International AIDS Empowerment sounds like an enormous organization with a suite of offices, so it’s surprising to learn it’s actually a mid-sized AIDS service provider with 12 part-time employees squeezed into a small office.

However, dig a little deeper and it becomes apparent how this El Paso, TX-based ASO got its name.

International AIDS Empowerment provides food, emergency grants, multiple support groups, educational outreach (among other services) to PWAs not only in El Paso, but across the Mexican border in Juarez as well. Founded in 1997, the organization was originally a project of the El Paso offices of the Pan American Health Organization, part of the World Health Organization.

Broadway Cares has funded this multi-service provider for the past several years and, in 2006, gave the group a $5,000 grant to fund We Care! – its emergency financial program, an essential service in one of America’s poorest regions. “Each year, this program helps between 250 and 300 people pay their rent, utility bills and other essential expenses. About a third of these grantees have families,” says Executive Director Skip Rosenthal, who adds, “We really do want to thank Broadway Cares for its continued support.  Without these funds, we wouldn’t be able to maintain an emergency financial assistance program.”

Without Borders
Often perceived as a sleepy border town, during the past decade Juarez has seen its population swell to over two million residents, many of whom moved from Southern Mexico in pursuit of NAFTA-based factory jobs. International AIDS Empowerment’s borderless services include a referral program which enables Mexicans who’ve immigrated to the U.S. to return home and still keep medical coverage and another that collects medical supplies, food and clothing from all over the U.S. to give to ASOs in Mexico.

“One year, a hospital in Santa Fe gave us an X-ray machine,” Rosenthal remembers. “We were lucky to get it across the border without any trouble.”

In El Paso, about 200 PWAs access the organization’s on-site food pantry each week; in Juarez, International AIDS Empowerment provides food for congregate meals in a local hospice.

Women Fighting Isolation
The face of AIDS is changing, and IAE’s client base reflects this shift.  “Women make up a quarter of our clients here,” Rosenthal says. “And they definitely need the reinforcement of a support group because they often feel that they are the only people in their communities with HIV.” With more than 125 members, the support group “Positively Sisters” gives women the space to cope with this sense of isolation in addition to the health and financial concerns associated with an AIDS diagnosis.

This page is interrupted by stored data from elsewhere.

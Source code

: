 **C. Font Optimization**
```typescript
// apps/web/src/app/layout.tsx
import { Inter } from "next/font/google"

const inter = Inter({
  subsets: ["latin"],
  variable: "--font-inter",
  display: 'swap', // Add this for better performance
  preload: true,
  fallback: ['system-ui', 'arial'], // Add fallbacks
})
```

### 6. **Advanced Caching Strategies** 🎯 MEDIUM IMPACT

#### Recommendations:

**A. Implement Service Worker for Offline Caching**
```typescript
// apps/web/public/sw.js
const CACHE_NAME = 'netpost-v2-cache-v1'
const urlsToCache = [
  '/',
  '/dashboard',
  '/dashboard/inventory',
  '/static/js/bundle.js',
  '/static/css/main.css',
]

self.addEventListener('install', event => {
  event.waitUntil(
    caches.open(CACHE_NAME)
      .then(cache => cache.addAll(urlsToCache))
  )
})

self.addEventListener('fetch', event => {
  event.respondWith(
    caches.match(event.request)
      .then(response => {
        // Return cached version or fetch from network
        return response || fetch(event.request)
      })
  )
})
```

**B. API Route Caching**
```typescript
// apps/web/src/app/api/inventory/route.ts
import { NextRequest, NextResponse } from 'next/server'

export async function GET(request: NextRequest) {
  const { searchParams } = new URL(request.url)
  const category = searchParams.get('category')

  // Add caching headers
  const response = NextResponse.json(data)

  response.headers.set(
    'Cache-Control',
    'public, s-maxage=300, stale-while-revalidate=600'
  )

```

He adds: “The vast majority of our women clients were infected by their husbands or ‘monogamous’ boyfriends. This statistic really points out the fallacy of the current line of prevention message that’s out there.”

Getting the Message Out
It’s a constant struggle, but International AIDS Empowerment takes no state or federal funding, a financial headache but a boon for the organization’s education and speakers bureau, which provides speakers for adults, teens and high-risk populations at community centers, junior high and high schools throughout the El Paso Area.

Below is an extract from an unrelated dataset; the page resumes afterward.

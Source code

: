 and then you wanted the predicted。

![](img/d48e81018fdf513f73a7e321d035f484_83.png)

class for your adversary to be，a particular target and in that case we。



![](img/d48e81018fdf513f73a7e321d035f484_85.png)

“Since inception, this program has reached more than 30,000 students,” Rosenthal says, adding that without federal funding to consider, speakers can be a lot more direct and specific when discussing ways to prevent the spread of HIV.

Moving on Up
Currently, International AIDS Empowerment is housed in a cramped, 520 square foot office on the outskirts of town. However, later this fall its staff will relocate to a much larger space (2,500 sq. ft.) in central El Paso.

“We’ll be much easier to reach by bus,” Rosenthal says. “We’ll probably gain at least 100 new clients by moving.”